Ce n'est pas une plage sauvage naturiste : elle est prisée des touristes portugais et européens, et on y trouve des commodités à proximité (cafés, boutiques). Cependant, à l'est de la tour d'Oura, vous profiterez peut-être d'une ambiance plus intime. Les ornithologues pourront observer des faucons crécerelles et des faucons pèlerins nichant sur les falaises. Il n'est pas rare d'apercevoir des dauphins au large. Après une baignade, les dunes et les pinèdes qui s'étendent derrière la plage offrent un cadre idéal pour une randonnée ou un pique-nique.
Le plus simple est de se rendre à la plage en voiture.
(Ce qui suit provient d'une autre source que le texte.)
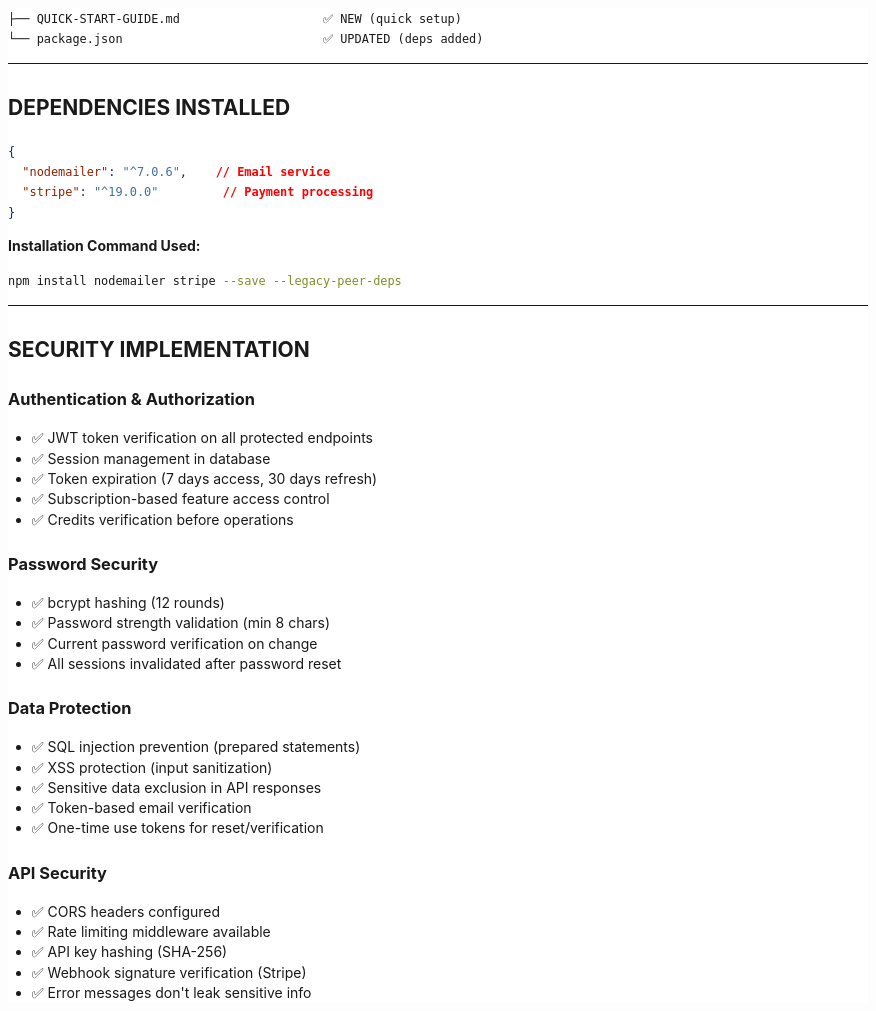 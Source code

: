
 ```
├── QUICK-START-GUIDE.md                    ✅ NEW (quick setup)
└── package.json                            ✅ UPDATED (deps added)
```

---

## DEPENDENCIES INSTALLED

```json
{
  "nodemailer": "^7.0.6",    // Email service
  "stripe": "^19.0.0"         // Payment processing
}
```

**Installation Command Used:**
```bash
npm install nodemailer stripe --save --legacy-peer-deps
```

---

## SECURITY IMPLEMENTATION

### Authentication & Authorization
- ✅ JWT token verification on all protected endpoints
- ✅ Session management in database
- ✅ Token expiration (7 days access, 30 days refresh)
- ✅ Subscription-based feature access control
- ✅ Credits verification before operations

### Password Security
- ✅ bcrypt hashing (12 rounds)
- ✅ Password strength validation (min 8 chars)
- ✅ Current password verification on change
- ✅ All sessions invalidated after password reset

### Data Protection
- ✅ SQL injection prevention (prepared statements)
- ✅ XSS protection (input sanitization)
- ✅ Sensitive data exclusion in API responses
- ✅ Token-based email verification
- ✅ One-time use tokens for reset/verification

### API Security
- ✅ CORS headers configured
- ✅ Rate limiting middleware available
- ✅ API key hashing (SHA-256)
- ✅ Webhook signature verification (Stripe)
- ✅ Error messages don't leak sensitive info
Depuis l'aéroport de Faro (à environ 35 km), prenez l'autoroute A22 en direction ouest jusqu'à la sortie Albufeira, puis suivez les panneaux indiquant Falésia Beach ou Oura. L'anglais est largement parlé en Algarve et la signalisation routière est bonne. Des bus desservent Olhos de Água et Vilamoura, avec des arrêts près des escaliers. Des parkings sont disponibles à plusieurs accès à la plage, souvent payants en haute saison. L'accès à la plage est gratuit. Des ascenseurs à Vilamoura facilitent l'accès aux personnes à mobilité réduite.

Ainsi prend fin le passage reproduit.